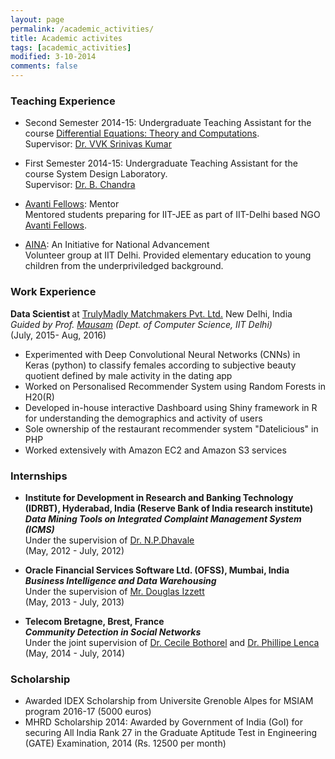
 ```yaml
---
layout: page
permalink: /academic_activities/
title: Academic activites
tags: [academic_activities]
modified: 3-10-2014
comments: false
---
```



### Teaching Experience

* Second Semester 2014-15: Undergraduate Teaching Assistant for the course [Differential Equations: Theory and Computations](http://web.iitd.ac.in/~vvksrini/Oldhomepage/). 
<br />Supervisor: [Dr. VVK Srinivas Kumar](http://web.iitd.ac.in/~vvksrini/vvksrini/)

* First Semester 2014-15: Undergraduate Teaching Assistant for the course System Design Laboratory. 
<br />Supervisor: [Dr. B. Chandra](http://maths.iitd.ac.in/people/faculty/bchandra.php#)

* [Avanti Fellows](http://avantifellows.org/): Mentor 
<br /> Mentored students preparing for IIT-JEE as part of IIT-Delhi based NGO [Avanti Fellows](http://avantifellows.org/).

* [AINA](http://www.aina.org.in/): An Initiative for National Advancement
<br /> Volunteer group at IIT Delhi. Provided elementary education to young children from the underpriviledged background.  

### Work Experience

<strong>Data Scientist </strong> at [TrulyMadly Matchmakers Pvt. Ltd.](http://trulymadly.com/)
New Delhi, India
<br /><i>Guided by Prof. [Mausam](http://homes.cs.washington.edu/~mausam/) (Dept. of Computer Science, IIT Delhi) </i> 
<br />(July, 2015- Aug, 2016)

* Experimented with Deep Convolutional Neural Networks (CNNs) in Keras (python) to classify females according to subjective beauty quotient defined by male activity in the dating app
* Worked on Personalised Recommender System using Random Forests in H20(R)
* Developed in-house interactive Dashboard using Shiny framework in R for understanding the demographics and activity of users
* Sole ownership of the restaurant recommender system "Datelicious" in PHP
* Worked extensively with Amazon EC2 and Amazon S3 services

### Internships

* <strong>Institute for Development in Research and Banking Technology (IDRBT), Hyderabad, India 
(Reserve Bank of India research institute) </strong>
<br /><strong><i>Data Mining Tools on Integrated Complaint Management System (ICMS)</i></strong>
<br />Under the supervision of [Dr. N.P.Dhavale](http://www.idrbt.ac.in/npd.html)
<br />(May, 2012 - July, 2012)

* <strong>Oracle Financial Services Software Ltd. (OFSS), Mumbai, India </strong>
<br /><strong><i>Business Intelligence and Data Warehousing</i></strong>
<br /> Under the supervision of [Mr. Douglas Izzett](https://ie.linkedin.com/in/dougie-izett-3883895) 
<br />(May, 2013 - July, 2013)

* <strong>Telecom Bretagne, Brest, France </strong>
<br /><strong><i>Community Detection in Social Networks</i></strong>
<br /> Under the joint supervision of [Dr. Cecile Bothorel](http://perso.telecom-bretagne.eu/cecilebothorel/) and [Dr. Phillipe Lenca](http://perso.telecom-bretagne.eu/philippelenca/)
<br />(May, 2014 - July, 2014)

### Scholarship
* Awarded IDEX Scholarship from Universite Grenoble Alpes for MSIAM program 2016-17 (5000 euros)
* MHRD Scholarship 2014: Awarded by Government of India (GoI) for securing All India
Rank 27 in the Graduate Aptitude Test in Engineering (GATE) Examination, 2014 (Rs. 12500 per month)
◆ ◆ ◆ ◆ ◆
◆ What to produce
Using the records above, pull out each line where the word "course" occurs.

◆ Reply
* Second Semester 2014-15: Undergraduate Teaching Assistant for the course [Differential Equations: Theory and Computations](http://web.iitd.ac.in/~vvksrini/Oldhomepage/). 
* First Semester 2014-15: Undergraduate Teaching Assistant for the course System Design Laboratory. 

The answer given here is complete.